From: Jens Axboe <axboe@kernel.dk>
To: Linus Torvalds <torvalds@linux-foundation.org>
Cc: linux-fsdevel@vger.kernel.org, brauner@kernel.org,
viro@zeniv.linux.org.uk
Subject: Re: [PATCHSET v6b 0/11] Turn single segment imports into ITER_UBUF
Date: Thu, 30 Mar 2023 11:33:16 -0600 [thread overview]
Message-ID: <de35d11d-bce7-e976-7372-1f2caf417103@kernel.dk> (raw)
In-Reply-To: <CAHk-=wgmGBCO9QnBhheQDOHu+6k+OGHGCjHyHm4J=snowkSupQ@mail.gmail.com>
On 3/30/23 11:11?AM, Linus Torvalds wrote:
> On Thu, Mar 30, 2023 at 9:47?AM Jens Axboe <axboe@kernel.dk> wrote:
>>
>> Sadly, in absolute numbers, comparing read(2) and readv(2),
>> the latter takes 2.11x as long in the stock kernel, and 2.01x as long
>> with the patches. So while single segment is better now than before,
>> it's still waaaay slower than having to copy in a single iovec. Testing
>> was run with all security mitigations off.
>
> What does the profile say? Iis it all in import_iovec() or what?
>
> I do note that we have some completely horrid "helper" functions in
> the iter paths: things like "do_iter_readv_writev()" supposedly being
> a common function , but then it ends up doing some small setup and
> just doing a conditional on the "type" after all, so when it isn't
> inlined, you have those things that don't predict well at all.
>
> And the iter interfaces don't have just that iterator, they have the
> whole kiocb overhead too. All in the name of being generic. Most file
> descriptors don't even support the simpler ".read" interface, because
> they want the whole thing with IOCB_DIRECT flags etc.
>
> So to some degree it's unfair to compare read-vs-read_iter. The latter
> has all that disgusting support for O_DIRECT and friends, and testing
> with /dev/null just doesn't show that part.
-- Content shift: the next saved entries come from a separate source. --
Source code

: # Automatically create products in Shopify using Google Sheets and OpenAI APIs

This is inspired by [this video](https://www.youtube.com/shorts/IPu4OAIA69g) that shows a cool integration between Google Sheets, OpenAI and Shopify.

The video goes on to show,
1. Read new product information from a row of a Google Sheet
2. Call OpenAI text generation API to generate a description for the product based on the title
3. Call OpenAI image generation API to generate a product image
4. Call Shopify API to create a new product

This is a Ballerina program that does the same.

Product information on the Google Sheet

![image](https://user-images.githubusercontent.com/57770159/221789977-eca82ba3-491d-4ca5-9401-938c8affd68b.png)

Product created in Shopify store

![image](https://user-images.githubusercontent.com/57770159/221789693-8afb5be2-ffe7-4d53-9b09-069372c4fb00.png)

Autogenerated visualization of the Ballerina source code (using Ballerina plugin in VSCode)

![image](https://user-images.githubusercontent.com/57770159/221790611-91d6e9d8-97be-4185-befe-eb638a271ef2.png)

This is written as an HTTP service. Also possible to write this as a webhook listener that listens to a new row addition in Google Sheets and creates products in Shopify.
Oh I agree, and particularly for the "read from /dev/zero" case it's
not very interesting, as it does too different things there as well.
It was just more of a "gah it's potentially this bad" outburst than
anything else, the numbers I did care about was readv before and
after patches, not read vs readv.
That said, there might be things to improve here. But that's a task
for another time. perf diff of a read vs readv run below.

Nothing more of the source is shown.